**EXERCISE DESCRIPTION**
Using the listing below, set down exactly the lines starting at the line that contains "1. Download or" and ending at the line that contains "1. Open the", both included, and no others.
(SUPPLIED DATA)
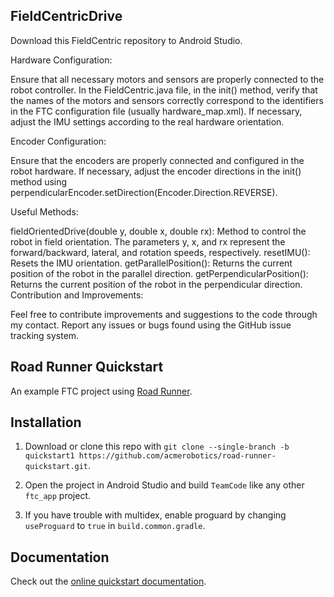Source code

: ## FieldCentricDrive

Download this FieldCentric repository to Android Studio.

Hardware Configuration:

Ensure that all necessary motors and sensors are properly connected to the robot controller.
In the FieldCentric.java file, in the init() method, verify that the names of the motors and sensors correctly correspond to the identifiers in the FTC configuration file (usually hardware_map.xml).
If necessary, adjust the IMU settings according to the real hardware orientation.


Encoder Configuration:

Ensure that the encoders are properly connected and configured in the robot hardware.
If necessary, adjust the encoder directions in the init() method using perpendicularEncoder.setDirection(Encoder.Direction.REVERSE).


Useful Methods:

fieldOrientedDrive(double y, double x, double rx): Method to control the robot in field orientation. The parameters y, x, and rx represent the forward/backward, lateral, and rotation speeds, respectively.
resetIMU(): Resets the IMU orientation.
getParallelPosition(): Returns the current position of the robot in the parallel direction.
getPerpendicularPosition(): Returns the current position of the robot in the perpendicular direction.
Contribution and Improvements:

Feel free to contribute improvements and suggestions to the code through my contact.
Report any issues or bugs found using the GitHub issue tracking system. 



## Road Runner Quickstart

An example FTC project using [Road Runner](https://github.com/acmerobotics/road-runner).

## Installation

1. Download or clone this repo with `git clone --single-branch -b quickstart1 https://github.com/acmerobotics/road-runner-quickstart.git`.

1. Open the project in Android Studio and build `TeamCode` like any other `ftc_app` project.

1. If you have trouble with multidex, enable proguard by changing `useProguard` to `true` in `build.common.gradle`.

## Documentation

Check out the [online quickstart documentation](https://rr.brott.dev/docs/v0-5/quickstart/introduction/).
(End SUPPLIED DATA)
**WORKED SOLUTION**
1. Download or clone this repo with `git clone --single-branch -b quickstart1 https://github.com/acmerobotics/road-runner-quickstart.git`.

1. Open the project in Android Studio and build `TeamCode` like any other `ftc_app` project.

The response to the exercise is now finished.